INSTRUCTIONS FOR THE TASK
What is the number of lines below that contain the word "medio"? Respond with that number alone.

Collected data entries
☆ ☆ ☆ ☆ ☆

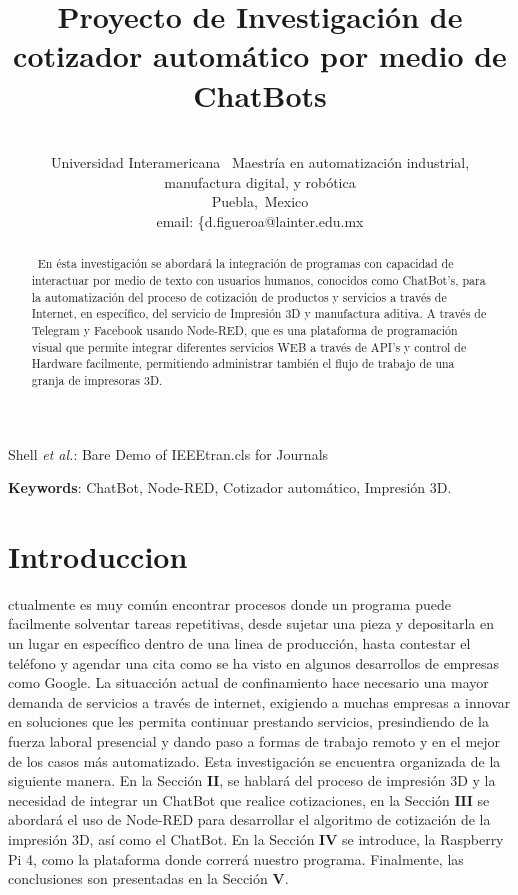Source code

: \documentclass[conference]{IEEEtran}
\begin{document}
\title{Proyecto de Investigación de cotizador automático por medio de ChatBots}
\author
{
\\
\IEEEauthorblockA
{
	Universidad Interamericana~ Maestría en automatización industrial, \\manufactura 		digital, y robótica\\
	Puebla,~Mexico \\
	email: \{d.figueroa@lainter.edu.mx}
}



\markboth{}%
{Shell \MakeLowercase{\textit{et al.}}: Bare Demo of IEEEtran.cls for Journals}

\maketitle


 
\begin{abstract}
 ~En ésta investigación se abordará la integración de programas con capacidad de interactuar por medio de texto con usuarios humanos, conocidos como ChatBot's, para la automatización del proceso de cotización de productos y servicios a través de Internet, en específico, del servicio de Impresión 3D y manufactura aditiva. A través de Telegram y Facebook usando Node-RED, que es una plataforma de programación visual que permite integrar diferentes servicios WEB a través de API's y control de Hardware facilmente, permitiendo administrar también el flujo de trabajo de una granja de impresoras 3D.
\end{abstract}
\vspace{0.5cm}
\textbf{Keywords}:  ChatBot, Node-RED, Cotizador automático, Impresión 3D.

\IEEEpeerreviewmaketitle
\section{Introduccion}
ctualmente es muy común encontrar procesos donde un programa puede facilmente solventar tareas repetitivas, desde sujetar una pieza y depositarla en un lugar en específico dentro de una linea de producción, hasta contestar el teléfono y agendar una cita como se ha visto en algunos desarrollos de empresas como Google. La situacción actual de confinamiento hace necesario una mayor demanda de servicios a través de internet, exigiendo a muchas empresas a innovar en soluciones que les permita continuar prestando servicios, presindiendo de la fuerza laboral presencial y dando paso a formas de trabajo remoto y en el mejor de los casos más automatizado. Esta investigación se encuentra organizada de la siguiente manera. En la Sección $\mathbf{II}$, se hablará del proceso de impresión 3D y la necesidad de integrar un ChatBot que realice cotizaciones, en la Sección $\mathbf{III}$ se abordará el uso de Node-RED para desarrollar el algoritmo de cotización de la impresión 3D, así como el ChatBot. En la Sección $\mathbf{IV}$ se introduce, la Raspberry Pi 4, como la plataforma donde correrá nuestro programa. Finalmente, las conclusiones son presentadas en la Sección $\mathbf{V}$.
\end{document}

☆ ☆ ☆ ☆ ☆

OUTPUT BELOW
2